As someone who has spent a few hours now and then pulling network cables, I do understand the appeal of wireless connections.  Apart from the convenience of wireless, the hope is that someday, your energy-intensive appliances (say, a clothes dryer) will be able to communicate with the smart meter in order to run at off-peak times when electricity rates are low.  I just hope someone will think this all through a little more carefully than they seem to have done so far.


Android on a Stick

November 22, 2011

Various versions of Google’s Android mobile operating system have had the code names “Gingerbread”, “Honeycomb”, and “Ice Cream Sandwich”.   So it is perhaps not that surprising that a new incarnation of the system is called “Cotton Candy” — and it even comes on a stick.  A USB stick, that is.  There has been considerable speculation about whether Google might make Android available on a wider range of devices, and this might be a first step.

According to an article at Wired‘s “Gadget Lab”  blog, the new device, which is about 8 cm long and 2.5 cm wide, has been introduced by FXI Technologies.

FXI essentially built an ultra-lean computer inside a small USB stick. Stick it into any device that supports USB storage, and Cotton Candy will register as a USB drive.
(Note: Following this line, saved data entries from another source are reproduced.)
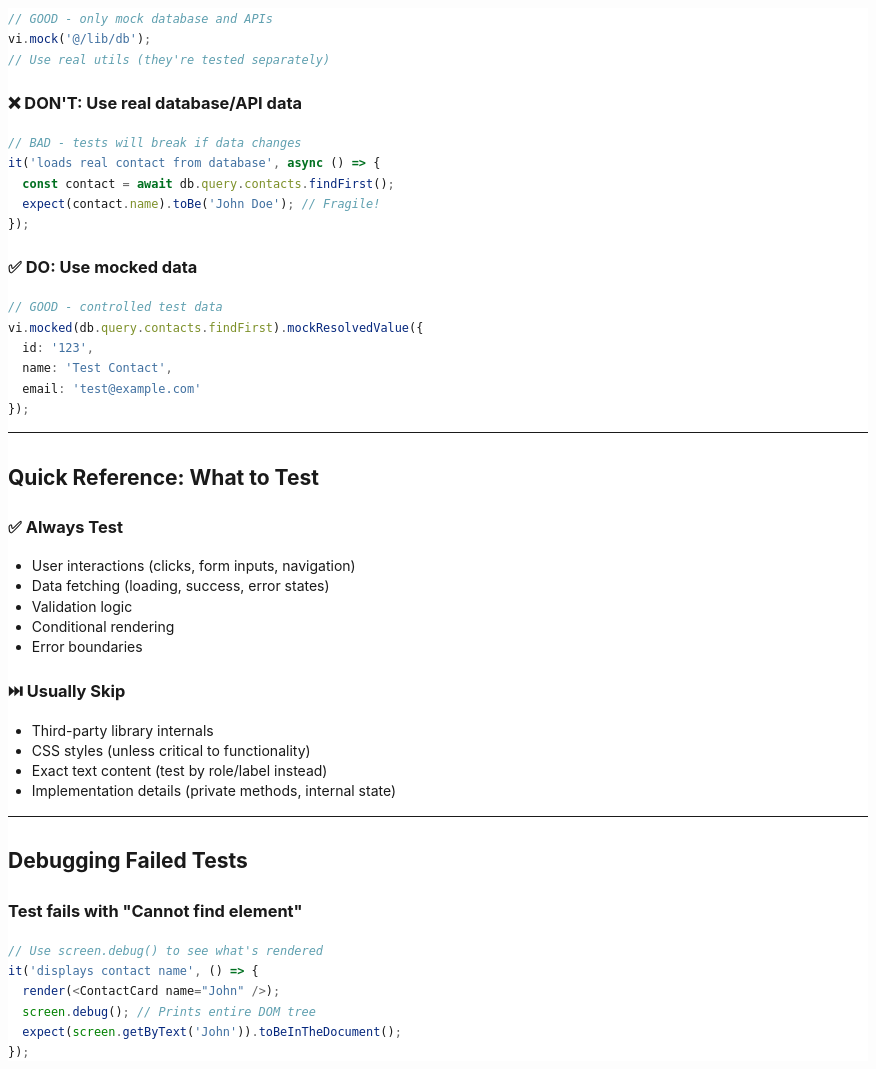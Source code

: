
 ```typescript
// GOOD - only mock database and APIs
vi.mock('@/lib/db');
// Use real utils (they're tested separately)
```

### ❌ DON'T: Use real database/API data

```typescript
// BAD - tests will break if data changes
it('loads real contact from database', async () => {
  const contact = await db.query.contacts.findFirst();
  expect(contact.name).toBe('John Doe'); // Fragile!
});
```

### ✅ DO: Use mocked data

```typescript
// GOOD - controlled test data
vi.mocked(db.query.contacts.findFirst).mockResolvedValue({
  id: '123',
  name: 'Test Contact',
  email: 'test@example.com'
});
```

---

## Quick Reference: What to Test

### ✅ Always Test
- User interactions (clicks, form inputs, navigation)
- Data fetching (loading, success, error states)
- Validation logic
- Conditional rendering
- Error boundaries

### ⏭️ Usually Skip
- Third-party library internals
- CSS styles (unless critical to functionality)
- Exact text content (test by role/label instead)
- Implementation details (private methods, internal state)

---

## Debugging Failed Tests

### Test fails with "Cannot find element"
```typescript
// Use screen.debug() to see what's rendered
it('displays contact name', () => {
  render(<ContactCard name="John" />);
  screen.debug(); // Prints entire DOM tree
  expect(screen.getByText('John')).toBeInTheDocument();
});
```
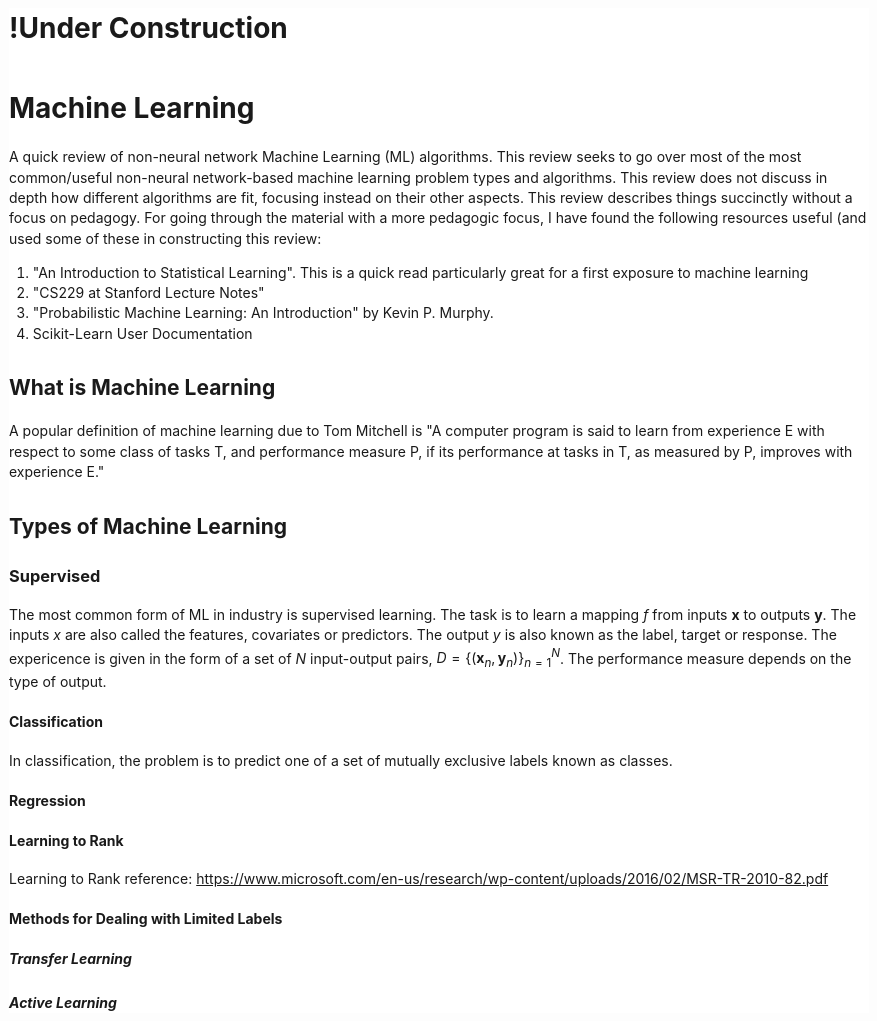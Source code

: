 # !Under Construction

# Machine Learning

A quick review of non-neural network Machine Learning (ML) algorithms. This review seeks to go over most of the most common/useful non-neural network-based machine learning problem types and algorithms. This review does not discuss in depth how different algorithms are fit, focusing instead on their other aspects. This review describes things succinctly without a focus on pedagogy. For going through the material with a more pedagogic focus, I have found the following resources useful (and used some of these in constructing this review:
1. "An Introduction to Statistical Learning". This is a quick read particularly great for a first exposure to machine learning
2. "CS229 at Stanford Lecture Notes"
3. "Probabilistic Machine Learning: An Introduction" by Kevin P. Murphy.
4. Scikit-Learn User Documentation

## What is Machine Learning

A popular definition of machine learning due to Tom Mitchell is "A computer program is said to learn from experience E with respect to some class of tasks T, and performance measure P, if its performance at tasks in T, as measured by P, improves with experience E."

## Types of Machine Learning

### Supervised

The most common form of ML in industry is supervised learning. The task is to learn a mapping $f$ from inputs $\textbf{x}$ to outputs $\textbf{y}$. The inputs $x$ are also called the features, covariates or predictors. The output $y$ is also known as the label, target or response. The expericence is given in the form of a set of $N$ input-output pairs, $`D = \{(\textbf{x}_n, \textbf{y}_n)\}_{n=1}^N`$. The performance measure depends on the type of output.

#### Classification

In classification, the problem is to predict one of a set of mutually exclusive labels known as classes.

#### Regression

#### Learning to Rank

Learning to Rank reference: https://www.microsoft.com/en-us/research/wp-content/uploads/2016/02/MSR-TR-2010-82.pdf

#### Methods for Dealing with Limited Labels

##### Transfer Learning

##### Active Learning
From there, you can run the Android OS in a secure environment inside your desktop, courtesy of a Windows/OSX/Linux-compatible virtualization client embedded in the device.

The device, which runs Android 2.3 (Gingerbread), has a tiny slot for a Micro SD memory card, and an HDMI connector, allowing it to connect to a television set.  Its fundamental processing capabilities are far from feeble.

Under its Hot Wheels-sized hood, the device sports a 1.2GHz ARM Cortex A9-based processor (the same basic processor architecture you’ll find in the fastest chips from Apple and Nvidia), as well as ARM’s quad-core Mali GPU and 1GB of RAM.

Google, as always. is interested in getting its products in front of as many people as possible, in order to drive increased advertising sales (which is of course its core business).   The Cotton Candy device is a bit of an odd duck; it doesn’t meet enough of Google’s requirements to be an “official” Android device.  FXI has indicated that it intends to market the device primarily to developers and makers of other gadgets.  The device is expected to be available in mid-2012, and to cost less than $200.